Task directions:
Select the lines below containing the word "bias".

The input:
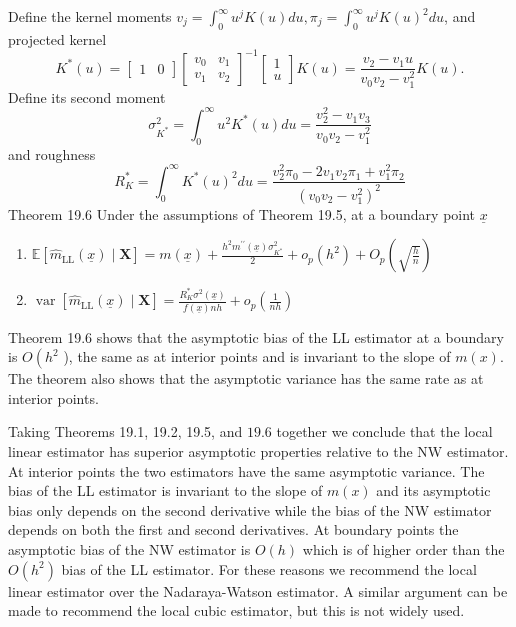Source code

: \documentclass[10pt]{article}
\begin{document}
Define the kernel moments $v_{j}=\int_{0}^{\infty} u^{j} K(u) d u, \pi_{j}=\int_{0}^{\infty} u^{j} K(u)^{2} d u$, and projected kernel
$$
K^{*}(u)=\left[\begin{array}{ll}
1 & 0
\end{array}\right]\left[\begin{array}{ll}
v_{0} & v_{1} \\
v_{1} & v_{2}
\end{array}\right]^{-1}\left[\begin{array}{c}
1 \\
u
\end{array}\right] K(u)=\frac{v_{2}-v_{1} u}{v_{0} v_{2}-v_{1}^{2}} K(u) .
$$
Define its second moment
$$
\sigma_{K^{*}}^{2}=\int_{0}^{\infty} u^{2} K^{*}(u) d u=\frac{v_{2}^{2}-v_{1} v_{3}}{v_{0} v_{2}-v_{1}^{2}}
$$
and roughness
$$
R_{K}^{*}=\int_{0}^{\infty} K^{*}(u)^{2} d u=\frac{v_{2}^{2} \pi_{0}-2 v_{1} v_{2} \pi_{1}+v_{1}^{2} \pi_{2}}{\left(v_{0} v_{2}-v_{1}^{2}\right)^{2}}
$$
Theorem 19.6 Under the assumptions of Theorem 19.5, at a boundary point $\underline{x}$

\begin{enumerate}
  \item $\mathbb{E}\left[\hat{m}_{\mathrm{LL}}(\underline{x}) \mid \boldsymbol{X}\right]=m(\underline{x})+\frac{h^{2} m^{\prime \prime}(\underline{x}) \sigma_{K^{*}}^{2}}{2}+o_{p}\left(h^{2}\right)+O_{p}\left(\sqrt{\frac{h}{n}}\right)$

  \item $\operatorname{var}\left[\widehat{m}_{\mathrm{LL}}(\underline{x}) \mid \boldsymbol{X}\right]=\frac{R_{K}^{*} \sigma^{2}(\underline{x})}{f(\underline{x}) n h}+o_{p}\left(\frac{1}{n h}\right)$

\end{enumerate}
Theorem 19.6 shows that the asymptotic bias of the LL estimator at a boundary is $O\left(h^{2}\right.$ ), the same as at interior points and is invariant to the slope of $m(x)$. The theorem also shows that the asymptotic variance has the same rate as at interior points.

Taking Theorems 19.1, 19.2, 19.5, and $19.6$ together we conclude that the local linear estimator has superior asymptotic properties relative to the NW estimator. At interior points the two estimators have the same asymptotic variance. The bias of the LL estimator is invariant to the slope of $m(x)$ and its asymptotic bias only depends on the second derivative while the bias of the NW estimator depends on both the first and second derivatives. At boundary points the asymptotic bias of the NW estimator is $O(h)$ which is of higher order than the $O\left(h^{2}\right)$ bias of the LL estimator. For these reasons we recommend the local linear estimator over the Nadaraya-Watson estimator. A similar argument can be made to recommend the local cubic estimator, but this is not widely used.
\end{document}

---

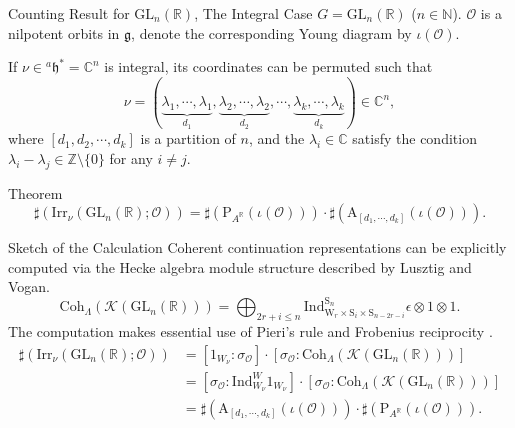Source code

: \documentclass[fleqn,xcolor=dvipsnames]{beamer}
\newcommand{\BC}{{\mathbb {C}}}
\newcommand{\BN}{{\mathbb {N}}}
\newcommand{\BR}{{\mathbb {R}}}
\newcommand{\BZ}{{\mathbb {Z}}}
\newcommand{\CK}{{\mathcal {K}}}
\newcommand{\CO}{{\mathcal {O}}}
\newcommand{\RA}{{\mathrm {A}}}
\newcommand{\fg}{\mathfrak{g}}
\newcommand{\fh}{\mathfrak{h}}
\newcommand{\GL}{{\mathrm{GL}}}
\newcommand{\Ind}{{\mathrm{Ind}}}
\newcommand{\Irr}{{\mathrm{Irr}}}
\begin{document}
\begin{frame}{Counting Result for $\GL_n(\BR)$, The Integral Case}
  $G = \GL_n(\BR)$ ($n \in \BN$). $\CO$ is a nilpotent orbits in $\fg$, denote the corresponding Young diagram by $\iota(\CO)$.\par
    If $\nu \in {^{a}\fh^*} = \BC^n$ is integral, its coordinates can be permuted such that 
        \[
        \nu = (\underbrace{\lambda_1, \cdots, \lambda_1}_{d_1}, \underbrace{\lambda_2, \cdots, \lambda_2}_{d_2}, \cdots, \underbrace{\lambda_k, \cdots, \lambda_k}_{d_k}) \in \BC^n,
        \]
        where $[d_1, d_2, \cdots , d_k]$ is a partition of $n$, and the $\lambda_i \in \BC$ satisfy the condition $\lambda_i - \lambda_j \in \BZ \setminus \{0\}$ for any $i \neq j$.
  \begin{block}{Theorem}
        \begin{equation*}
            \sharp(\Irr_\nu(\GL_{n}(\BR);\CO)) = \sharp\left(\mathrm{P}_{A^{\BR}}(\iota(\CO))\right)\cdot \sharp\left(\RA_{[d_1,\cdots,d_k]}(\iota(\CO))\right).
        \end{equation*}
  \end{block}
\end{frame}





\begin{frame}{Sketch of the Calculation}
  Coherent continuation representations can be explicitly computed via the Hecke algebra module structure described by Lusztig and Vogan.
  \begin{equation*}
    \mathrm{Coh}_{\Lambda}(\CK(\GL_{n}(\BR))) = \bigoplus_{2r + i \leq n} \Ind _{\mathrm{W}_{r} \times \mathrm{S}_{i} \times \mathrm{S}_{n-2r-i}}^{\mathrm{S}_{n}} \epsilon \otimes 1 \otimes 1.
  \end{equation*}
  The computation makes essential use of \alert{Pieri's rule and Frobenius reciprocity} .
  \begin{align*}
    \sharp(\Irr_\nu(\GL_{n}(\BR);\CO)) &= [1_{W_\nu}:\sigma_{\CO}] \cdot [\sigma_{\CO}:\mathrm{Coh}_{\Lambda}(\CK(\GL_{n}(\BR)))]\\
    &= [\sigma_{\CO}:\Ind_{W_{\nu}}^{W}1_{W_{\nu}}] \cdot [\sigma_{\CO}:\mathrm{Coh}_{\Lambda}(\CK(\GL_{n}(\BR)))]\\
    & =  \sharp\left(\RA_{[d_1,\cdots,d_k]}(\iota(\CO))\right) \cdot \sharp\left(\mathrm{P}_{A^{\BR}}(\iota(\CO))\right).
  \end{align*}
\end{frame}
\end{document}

Solved problem:
Theorem 19.6 shows that the asymptotic bias of the LL estimator at a boundary is $O\left(h^{2}\right.$ ), the same as at interior points and is invariant to the slope of $m(x)$. The theorem also shows that the asymptotic variance has the same rate as at interior points.
Taking Theorems 19.1, 19.2, 19.5, and $19.6$ together we conclude that the local linear estimator has superior asymptotic properties relative to the NW estimator. At interior points the two estimators have the same asymptotic variance. The bias of the LL estimator is invariant to the slope of $m(x)$ and its asymptotic bias only depends on the second derivative while the bias of the NW estimator depends on both the first and second derivatives. At boundary points the asymptotic bias of the NW estimator is $O(h)$ which is of higher order than the $O\left(h^{2}\right)$ bias of the LL estimator. For these reasons we recommend the local linear estimator over the Nadaraya-Watson estimator. A similar argument can be made to recommend the local cubic estimator, but this is not widely used.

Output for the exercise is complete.